» **TASK STATEMENT**:
Give back exactly the lines from the start of the entries below to the line holding "[joshuayoerger.github.com](http://joshuayoerger.github.com)", that line included, and leave every picture out.

*** LISTED RECORDS ***

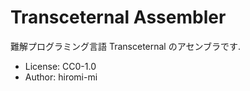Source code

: # Transceternal Assembler

難解プログラミング言語 Transceternal のアセンブラです.

* License: CC0-1.0
* Author: hiromi-mi
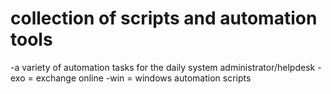 # collection of scripts and automation tools
-a variety of automation tasks for the daily system administrator/helpdesk
-exo = exchange online
-win = windows automation scripts

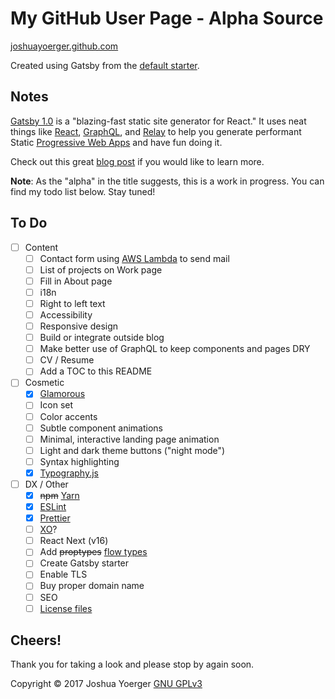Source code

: # My GitHub User Page - Alpha Source
[joshuayoerger.github.com](http://joshuayoerger.github.com)

Created using Gatsby from the [default starter](https://github.com/gatsbyjs/gatsby-starter-default).

## Notes

[Gatsby 1.0](https://gatsbyjs.org) is a "blazing-fast static site generator for React." It uses neat things like [React](https://reactjs.org), [GraphQL](http://graphql.org), and [Relay](https://facebook.github.io/relay/) to help you generate performant Static [Progressive Web Apps](https://developers.google.com/web/progressive-web-apps/) and have fun doing it.

Check out this great [blog post](https://www.gatsbyjs.org/blog/gatsby-v1/) if you would like to learn more.

**Note**: As the "alpha" in the title suggests, this is a work in progress. You can find my todo list below. Stay tuned!

## To Do

- [ ] Content
  - [ ] Contact form using [AWS Lambda](https://aws.amazon.com/lambda/) to send mail
  - [ ] List of projects on Work page
  - [ ] Fill in About page
  - [ ] i18n
  - [ ] Right to left text
  - [ ] Accessibility
  - [ ] Responsive design
  - [ ] Build or integrate outside blog
  - [ ] Make better use of GraphQL to keep components and pages DRY
  - [ ] CV / Resume
  - [ ] Add a TOC to this README
- [ ] Cosmetic
  - [x] [Glamorous](https://glamorous.rocks)
  - [ ] Icon set
  - [ ] Color accents
  - [ ] Subtle component animations
  - [ ] Minimal, interactive landing page animation
  - [ ] Light and dark theme buttons ("night mode")
  - [ ] Syntax highlighting
  - [x] [Typography.js](https://kyleamathews.github.io/typography.js/) 
- [ ] DX / Other
  - [x] ~~npm~~ [Yarn](https://yarnpkg.com)
  - [x] [ESLint](https://eslint.org)
  - [x] [Prettier](https://prettier.io)
  - [ ] [XO](https://github.com/sindresorhus/xo)?
  - [ ] React Next (v16)
  - [ ] Add ~~proptypes~~ [flow types](https://flow.org)
  - [ ] Create Gatsby starter
  - [ ] Enable TLS
  - [ ] Buy proper domain name
  - [ ] SEO
  - [ ] [License files](https://choosealicense.com/licenses/gpl-3.0/)

## Cheers!

Thank you for taking a look and please stop by again soon.

 Copyright :copyright: 2017 Joshua Yoerger [GNU GPLv3](https://www.gnu.org/licenses/gpl.html)
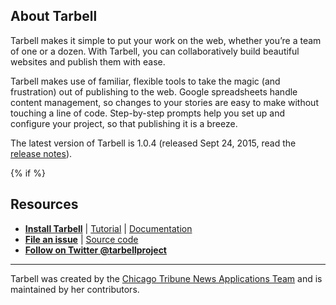 ## About Tarbell

Tarbell makes it simple to put your work on the web, whether you’re a team of one or a dozen. With Tarbell, you can collaboratively build beautiful websites and publish them with ease.

Tarbell makes use of familiar, flexible tools to take the magic (and frustration) out of publishing to the web. Google spreadsheets handle content management, so changes to your stories are easy to make without touching a line of code. Step-by-step prompts help you set up and configure your project, so that publishing it is a breeze.

The latest version of Tarbell is 1.0.4 (released Sept 24, 2015, read the <a href="https://groups.google.com/forum/#!topic/tarbell-project/WsvweIVp11Y">release notes</a>).

{% if %}

## Resources

* [**Install Tarbell**](http://tarbell.readthedocs.org/en/1.0.4/install.html) | [Tutorial](http://tarbell.readthedocs.org/en/1.0.4/tutorial.html) | [Documentation](http://tarbell.readthedocs.org)
* [**File an issue**](https://github.com/tarbell-project/tarbell/issues) | [Source code](https://github.com/tarbell-project/tarbell/)
* [**Follow on Twitter @tarbellproject**](https://twitter.com/tarbellproject) 

<hr />

Tarbell was created by the [Chicago Tribune News Applications Team](http://apps.chicagotribune.com)
and is maintained by her contributors.
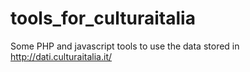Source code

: # tools_for_culturaitalia
Some PHP and javascript tools to use the data stored in http://dati.culturaitalia.it/
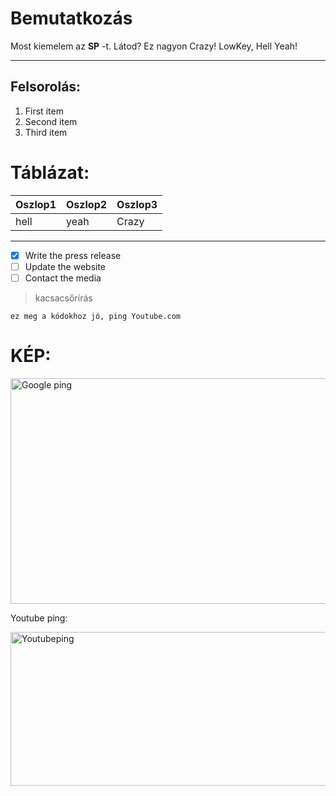 # Bemutatkozás

Most kiemelem az **SP** -t. Látod? Ez nagyon Crazy! 
LowKey, Hell Yeah! 

--- 

## Felsorolás: 
1. First item
2. Second item
3. Third item

# Táblázat:
|Oszlop1|Oszlop2|Oszlop3| 
|-------|-------|-------|
|hell   |yeah   |Crazy  |

--- 

- [x] Write the press release
- [ ] Update the website
- [ ] Contact the media

> kacsacsőrírás

`ez meg a kódokhoz jó, ping Youtube.com`

# KÉP:

<img width="551" height="361" alt="Google ping" src="https://github.com/user-attachments/assets/2d697b98-bc60-4264-8adf-31395d177290" />

Youtube ping:

<img width="547" height="246" alt="Youtubeping" src="https://github.com/user-attachments/assets/434b3988-f917-4df1-a956-e3ef4e9991db" />

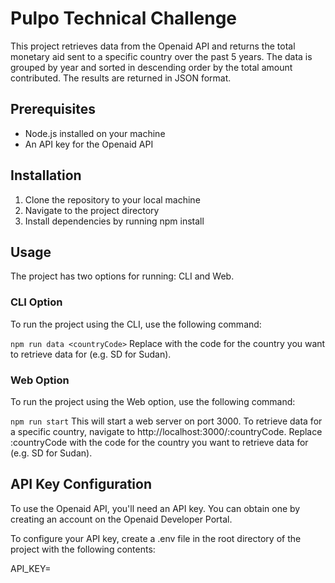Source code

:# Pulpo Technical Challenge

This project retrieves data from the Openaid API and returns the total monetary aid sent to a specific country over the past 5 years. The data is grouped by year and sorted in descending order by the total amount contributed. The results are returned in JSON format.

## Prerequisites

- Node.js installed on your machine
- An API key for the Openaid API

## Installation

1. Clone the repository to your local machine
2. Navigate to the project directory
3. Install dependencies by running npm install

## Usage

The project has two options for running: CLI and Web.

### CLI Option
To run the project using the CLI, use the following command:

`npm run data <countryCode>`
Replace <countryCode> with the code for the country you want to retrieve data for (e.g. SD for Sudan).

### Web Option
To run the project using the Web option, use the following command:

`npm run start`
This will start a web server on port 3000. To retrieve data for a specific country, navigate to http://localhost:3000/:countryCode. Replace :countryCode with the code for the country you want to retrieve data for (e.g. SD for Sudan).

## API Key Configuration
To use the Openaid API, you'll need an API key. You can obtain one by creating an account on the Openaid Developer Portal.

To configure your API key, create a .env file in the root directory of the project with the following contents:

API_KEY=<your-api-key>


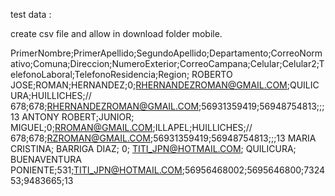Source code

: test data :

create csv file and allow in download folder mobile.

PrimerNombre;PrimerApellido;SegundoApellido;Departamento;CorreoNormativo;Comuna;Direccion;NumeroExterior;CorreoCampana;Celular;Celular2;TelefonoLaboral;TelefonoResidencia;Region;
ROBERTO JOSE;ROMAN;HERNANDEZ;0;RHERNANDEZROMAN@GMAIL.COM;QUILICURA;HUILLICHES;// 678;678;RHERNANDEZROMAN@GMAIL.COM;56931359419;56948754813;<null>;<null>;13
ANTONY ROBERT;JUNIOR; MIGUEL;0;RROMAN@GMAIL.COM;ILLAPEL;HUILLICHES;// 678;678;RZROMAN@GMAIL.COM;56931359419;56948754813;<null>;<null>;13
MARIA CRISTINA;	BARRIGA	DIAZ;	0;	TITI_JPN@HOTMAIL.COM;	QUILICURA;	BUENAVENTURA PONIENTE;531;TITI_JPN@HOTMAIL.COM;56956468002;5695646800;732453;9483665;13
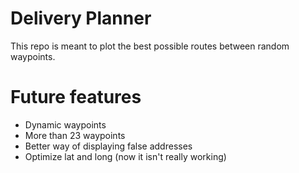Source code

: # Delivery Planner
This repo is meant to plot the best possible routes between random waypoints. 

# Future features
 * Dynamic waypoints
 * More than 23 waypoints
 * Better way of displaying false addresses
 * Optimize lat and long (now it isn't really working)
 

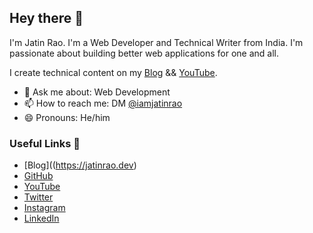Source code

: ## Hey there 👋

I'm Jatin Rao. I'm a Web Developer and Technical Writer from India. I'm passionate about building better web applications for one and all.

I create technical content on my [Blog](https://jatinrao.dev) && [YouTube](https://www.youtube.com/channel/UC5oG6ylG_toPgFiMWiOXUMg).

- 💬 Ask me about: Web Development
- 📫 How to reach me: DM [@iamjatinrao](https://twitter.com/iamjatinrao)
- 😄 Pronouns: He/him

### Useful Links 💙

- [Blog]((https://jatinrao.dev)
- [GitHub](https://github.com/jatin2003)
- [YouTube](https://www.youtube.com/channel/UC5oG6ylG_toPgFiMWiOXUMg)
- [Twitter](https://twitter.com/iamjatinrao)
- [Instagram](https://www.instagram.com/jatinrao.dev)
- [LinkedIn](https://linkedin.com/in/jatin-rao)

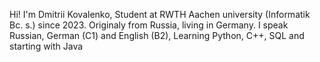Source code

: Hi! I'm Dmitrii Kovalenko,
Student at RWTH Aachen university (Informatik Bc. s.) since 2023.
Originaly from Russia, living in Germany.
I speak Russian, German (C1) and English (B2),
Learning Python, C++, SQL and starting with Java
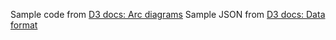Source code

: Sample code from [D3 docs: Arc diagrams](https://www.d3-graph-gallery.com/graph/arc_vertical.html)
Sample JSON from [D3 docs: Data format](https://www.d3-graph-gallery.com/graph/network_data_format.html)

***

» **TASK OUTPUT**:
Source code

: # Transceternal Assembler

難解プログラミング言語 Transceternal のアセンブラです.

* License: CC0-1.0
* Author: hiromi-mi
 # collection of scripts and automation tools
-a variety of automation tasks for the daily system administrator/helpdesk
-exo = exchange online
-win = windows automation scripts

Source code

: # My GitHub User Page - Alpha Source
[joshuayoerger.github.com](http://joshuayoerger.github.com)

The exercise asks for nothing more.